|Professor, Microbiology, Immunology & Molecular Genetics|
|Member, Biochemistry, Biophysics & Structural Biology GPB Home Area, California NanoSystems Institute, Cell & Developmental Biology GPB Home Area, Immunity, Microbes & Molecular Pathogenesis GPB Home Area, Microbiology, Immunology & Molecular Genetics|
The eukaryotic flagellum (synonymous with cilium) is a biological nanomachine, composed of thousands of interconnected parts. Flagella and cilia perform essential motility and signaling functions, are conserved in all eukaryotic lineages, and are considered to have been present on the last eukaryotic common ancestor.

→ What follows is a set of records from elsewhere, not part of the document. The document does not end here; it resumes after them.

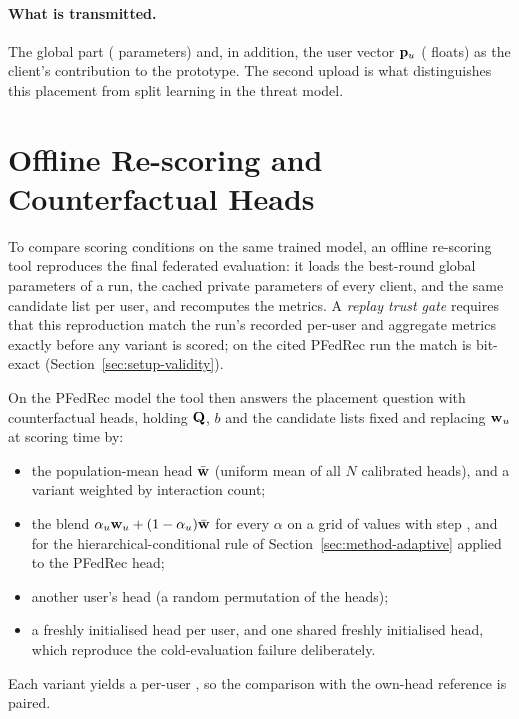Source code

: \paragraph{What is transmitted.} The global part (\ParamsSplitGlobal{} parameters) and, in
addition, the user vector $\mathbf{p}_u$ (\ParamsAdaptiveUploadExtra{} floats) as the client's
contribution to the prototype. The second upload is what distinguishes this placement from
split learning in the threat model.

\section{Offline Re-scoring and Counterfactual Heads}
\label{sec:method-reeval}

To compare scoring conditions on the same trained model, an offline re-scoring tool reproduces
the final federated evaluation: it loads the best-round global parameters of a run, the cached
private parameters of every client, and the same candidate list per user, and recomputes the
metrics. A \emph{replay trust gate} requires that this reproduction match the run's recorded
per-user and aggregate metrics exactly before any variant is scored; on the cited PFedRec run the
match is bit-exact (Section~\ref{sec:setup-validity}).

On the PFedRec model the tool then answers the placement question with counterfactual heads,
holding $\mathbf{Q}$, $b$ and the candidate lists fixed and replacing $\mathbf{w}_u$ at scoring time by:
\begin{itemize}[leftmargin=2em]
  \item the population-mean head $\bar{\mathbf{w}}$ (uniform mean of all $N$ calibrated heads),
        and a variant weighted by interaction count;
  \item the blend $\alpha_u \mathbf{w}_u + (1-\alpha_u)\bar{\mathbf{w}}$ for every $\alpha$ on a grid of
        \HeadAlphaGridSize{} values with step \HeadAlphaGridStep, and for the
        hierarchical-conditional rule of Section~\ref{sec:method-adaptive} applied to the
        PFedRec head;
  \item another user's head (a random permutation of the heads);
  \item a freshly initialised head per user, and one shared freshly initialised head, which
        reproduce the cold-evaluation failure deliberately.
\end{itemize}
Each variant yields a per-user \ndcg{}, so the comparison with the own-head reference is paired.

Proteomics and genomics have provided an inventory of flagellar proteins, but we lack knowledge of how these are assembled into supramolecular structures that operate individually and collectively to drive motility and signaling by the flagellum. This presents a critical gap in our understanding of one of the most iconic features of eukaryote biology. To fill this gap, we use cryoelectron microscopy (cryoEM) and tomography (cryoET) to determine the 3D architecture of the flagellum. We also employ proteomics, super-resolution microscopy, high-speed video microscopy and animal imaging to define the spatial distribution of proteins within flagellum micro-domains, investigate mechanisms of microbial cell and signaling, and determine how the flagellum controls virulence of microbial pathogens. Our goal is to provide a structural foundation for defining flagellum motility and signaling mechanisms at the molecular level, with models being formally tested through genetic manipulation of component parts.
As an experimental system, my group employs African trypanosomes, parasites that present a global public health burden and limit economic development in some of the most impoverished regions on the planet. The flagellum directs parasite motility and extracellular sensing and is thus essential for transmission and pathogenic capacity of these deadly organisms.
The trypanosome flagellum is also conserved with the human cilium (aka flagellum), which is essential for normal development and physiology. Indeed, cilium defects underlie a broad spectrum of inherited diseases, including retinopathy, renal failure, skeletal abnormalities and obesity. Therefore, beyond their medical and economic importance, trypanosomes are an important model system for studying flagellum/cilium biology. They are easily cultured for biochemical studies and possess a potent array of molecular genetic tools for targeted gene knockout and inducible RNAi. The genome is fully sequenced and annotated and systems biology approaches, e.g. transcriptomics, quantitative proteomics and high-throughput RNAi screens, are well established. Therefore, in addition to host-pathogen interaction, we use our studies to advance understanding of inherited diseases in humans, and provide insights into fundamental features of eukaryotic cell biology.